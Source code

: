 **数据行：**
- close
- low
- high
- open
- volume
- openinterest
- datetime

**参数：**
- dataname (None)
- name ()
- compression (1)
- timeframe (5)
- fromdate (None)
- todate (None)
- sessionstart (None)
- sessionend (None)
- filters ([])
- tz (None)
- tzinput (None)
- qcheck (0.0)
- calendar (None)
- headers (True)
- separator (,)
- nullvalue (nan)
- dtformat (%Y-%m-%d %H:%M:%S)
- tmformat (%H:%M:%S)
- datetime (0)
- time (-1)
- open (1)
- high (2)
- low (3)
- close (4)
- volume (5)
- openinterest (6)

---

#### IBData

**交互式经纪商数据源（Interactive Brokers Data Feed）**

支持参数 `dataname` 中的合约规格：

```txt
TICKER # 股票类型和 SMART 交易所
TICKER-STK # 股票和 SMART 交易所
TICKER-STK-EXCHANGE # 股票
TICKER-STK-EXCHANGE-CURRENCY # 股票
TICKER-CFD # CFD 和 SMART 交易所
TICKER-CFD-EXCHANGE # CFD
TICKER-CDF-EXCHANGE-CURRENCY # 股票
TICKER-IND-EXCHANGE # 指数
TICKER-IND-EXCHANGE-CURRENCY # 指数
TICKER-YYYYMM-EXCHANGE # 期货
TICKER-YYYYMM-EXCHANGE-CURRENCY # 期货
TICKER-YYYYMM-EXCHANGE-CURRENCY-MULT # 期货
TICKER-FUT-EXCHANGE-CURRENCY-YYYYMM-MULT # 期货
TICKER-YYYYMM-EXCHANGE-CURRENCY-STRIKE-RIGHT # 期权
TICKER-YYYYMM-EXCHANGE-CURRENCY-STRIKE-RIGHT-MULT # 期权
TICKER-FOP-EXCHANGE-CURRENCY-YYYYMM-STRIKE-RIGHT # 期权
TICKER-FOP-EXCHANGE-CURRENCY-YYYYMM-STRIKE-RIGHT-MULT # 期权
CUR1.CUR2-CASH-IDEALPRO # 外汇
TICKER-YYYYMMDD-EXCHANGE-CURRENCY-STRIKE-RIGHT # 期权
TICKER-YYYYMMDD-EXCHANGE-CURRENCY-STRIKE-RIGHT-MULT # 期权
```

· · · · · · ·

Copy out the whole listing exactly; please set it all down.

Source code

: **数据行：**
- close
- low
- high
- open
- volume
- openinterest
- datetime

**参数：**
- dataname (None)
- name ()
- compression (1)
- timeframe (5)
- fromdate (None)
- todate (None)
- sessionstart (None)
- sessionend (None)
- filters ([])
- tz (None)
- tzinput (None)
- qcheck (0.0)
- calendar (None)
- headers (True)
- separator (,)
- nullvalue (nan)
- dtformat (%Y-%m-%d %H:%M:%S)
- tmformat (%H:%M:%S)
- datetime (0)
- time (-1)
- open (1)
- high (2)
- low (3)
- close (4)
- volume (5)
- openinterest (6)

---

#### IBData

**交互式经纪商数据源（Interactive Brokers Data Feed）**

支持参数 `dataname` 中的合约规格：

```txt
TICKER # 股票类型和 SMART 交易所
TICKER-STK # 股票和 SMART 交易所
TICKER-STK-EXCHANGE # 股票
TICKER-STK-EXCHANGE-CURRENCY # 股票
TICKER-CFD # CFD 和 SMART 交易所
TICKER-CFD-EXCHANGE # CFD
TICKER-CDF-EXCHANGE-CURRENCY # 股票
TICKER-IND-EXCHANGE # 指数
TICKER-IND-EXCHANGE-CURRENCY # 指数
TICKER-YYYYMM-EXCHANGE # 期货
TICKER-YYYYMM-EXCHANGE-CURRENCY # 期货
TICKER-YYYYMM-EXCHANGE-CURRENCY-MULT # 期货
TICKER-FUT-EXCHANGE-CURRENCY-YYYYMM-MULT # 期货
TICKER-YYYYMM-EXCHANGE-CURRENCY-STRIKE-RIGHT # 期权
TICKER-YYYYMM-EXCHANGE-CURRENCY-STRIKE-RIGHT-MULT # 期权
TICKER-FOP-EXCHANGE-CURRENCY-YYYYMM-STRIKE-RIGHT # 期权
TICKER-FOP-EXCHANGE-CURRENCY-YYYYMM-STRIKE-RIGHT-MULT # 期权
CUR1.CUR2-CASH-IDEALPRO # 外汇
TICKER-YYYYMMDD-EXCHANGE-CURRENCY-STRIKE-RIGHT # 期权
TICKER-YYYYMMDD-EXCHANGE-CURRENCY-STRIKE-RIGHT-MULT # 期权
```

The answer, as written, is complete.